Email alert for jobs that stuck in launched state

sakshirajawat · ‎10-06-2013

Is there any email alert that triggers when jobs get stuck in launch state for more than 5minutes.

I know about the "Job launched" event that would trigger when every job goes into launch state before active, but I need to have an email triggered for jobs that get stuck in launched for long.

Will the event "job not ready by start time" be of any use here??

Carolanne Fougerat · ‎10-07-2013

In 5.3 we have a few alerts generated from querying the database directly - this is one of them.

Other ones have to do with compile count threshold and other that query to msglog for specufic errors like SMTP etc.

You just need to query the jobmast and jobrun , status jobrun_status = 50 ( for launched)

then use the Jobrun.JOBRUN_STACHGTM, JOBRUN_LaunchTM and other fields that apply to your needs etc

The documentation comes with a chm file that has database dictionary describing tables and fields.

Steve Atwood · ‎10-27-2013

The event "job not ready by start time" will not be of any use in this case.

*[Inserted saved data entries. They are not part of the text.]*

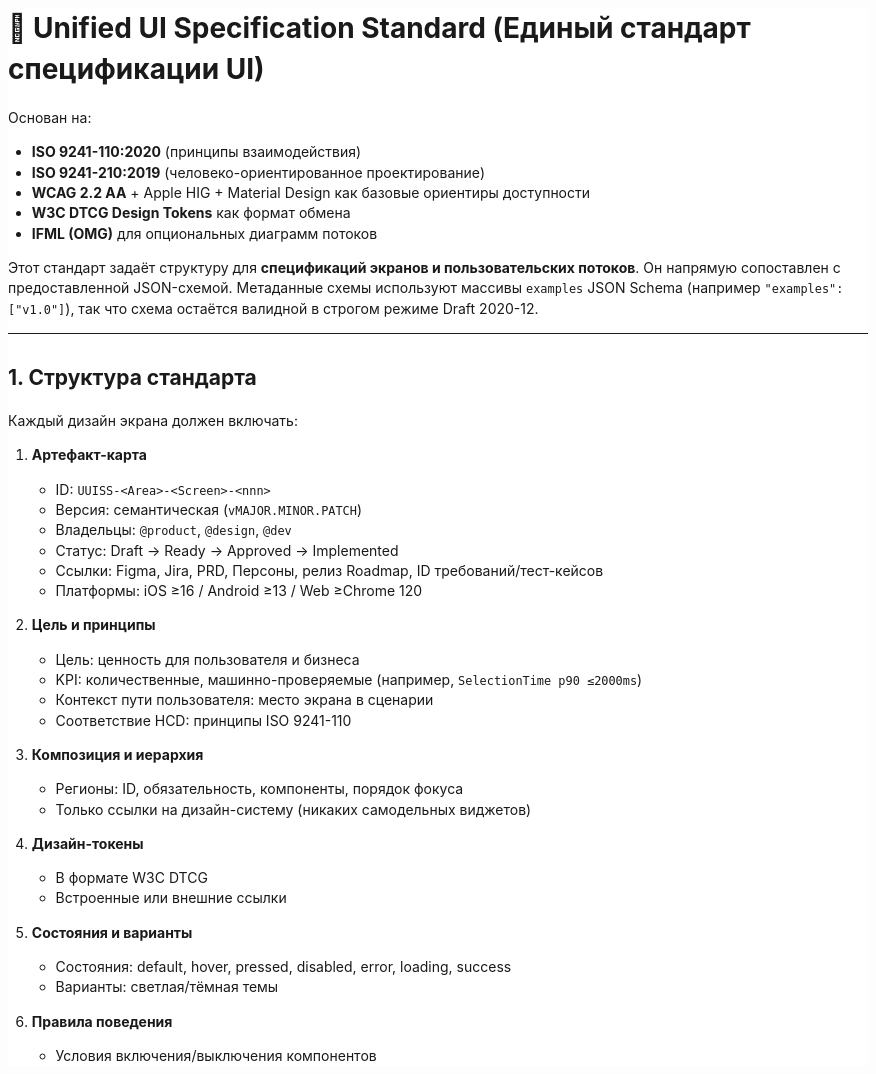 # 📘 Unified UI Specification Standard (Единый стандарт спецификации UI)

Основан на:

- **ISO 9241-110:2020** (принципы взаимодействия)
- **ISO 9241-210:2019** (человеко-ориентированное проектирование)
- **WCAG 2.2 AA** + Apple HIG + Material Design как базовые ориентиры доступности
- **W3C DTCG Design Tokens** как формат обмена
- **IFML (OMG)** для опциональных диаграмм потоков

Этот стандарт задаёт структуру для **спецификаций экранов и пользовательских потоков**. Он напрямую
сопоставлен с предоставленной JSON-схемой. Метаданные схемы используют массивы `examples` JSON Schema (например `"examples": ["v1.0"]`),
так что схема остаётся валидной в строгом режиме Draft 2020-12.

---

## 1. Структура стандарта

Каждый дизайн экрана должен включать:

1. **Артефакт-карта**

   - ID: `UUISS-<Area>-<Screen>-<nnn>`
   - Версия: семантическая (`vMAJOR.MINOR.PATCH`)
   - Владельцы: `@product`, `@design`, `@dev`
   - Статус: Draft → Ready → Approved → Implemented
   - Ссылки: Figma, Jira, PRD, Персоны, релиз Roadmap, ID требований/тест-кейсов
   - Платформы: iOS ≥16 / Android ≥13 / Web ≥Chrome 120

2. **Цель и принципы**

   - Цель: ценность для пользователя и бизнеса
   - KPI: количественные, машинно-проверяемые (например, `SelectionTime p90 ≤2000ms`)
   - Контекст пути пользователя: место экрана в сценарии
   - Соответствие HCD: принципы ISO 9241-110

3. **Композиция и иерархия**

   - Регионы: ID, обязательность, компоненты, порядок фокуса
   - Только ссылки на дизайн-систему (никаких самодельных виджетов)

4. **Дизайн-токены**

   - В формате W3C DTCG
   - Встроенные или внешние ссылки

5. **Состояния и варианты**

   - Состояния: default, hover, pressed, disabled, error, loading, success
   - Варианты: светлая/тёмная темы

6. **Правила поведения**

   - Условия включения/выключения компонентов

We have the same problem (we're on 6.1.384) , and we run the below query as an "OracleDB" job. It returns an integer, and rather than look at the exit code, we set up an output scan so that it simply fails if it returns anything other than '0'. That's when the events to trigger an alert as well as an email get fired. Then another event to mark itself as 'Completed Normally' so it can run again on its 20-minute cycle. It works well. We allow for 10 minutes in 'Launched' status, however, because we have seen some jobs go 'Active' after 5 minutes in launch status....but generally if it hasn't gone 'Active' after 10 minutes, it never will without manual intervention.

Select count(jobrun_id)

From tidal.jobrun

Where jobrun_status=50

And (sysdate - jobrun_stachgtm)*24*60 > 10

We have a custom view that shows all jobs in 'Launched' status, for the operator to refer to for details. We also run the below query as part of a "status report", basically a group of queries, every hour around the clock. This is to help the scheduling team track the problem in more detail:

Select j.jobmst_name "JOB",r.jobrun_id "JOBID",

to_char(r.jobrun_stachgtm,'DD-MON-YYYY HH24:MI') "LAUNCHED AT" ,

n.nodmst_name "SERVER",

to_char(SYSDATE, 'DD-MON-YYYY HH24:MI') "CURRENT TIME",

(sysdate - r.jobrun_stachgtm)*24*60 "MINS STUCK"

From tidal.jobrun r

join tidal.jobmst j on j.jobmst_id=r.jobmst_id

join tidal.nodmst n on r.nodmst_id=n.nodmst_id

Where r.jobrun_status=50

And (sysdate - jobrun_stachgtm)*24*60 > 10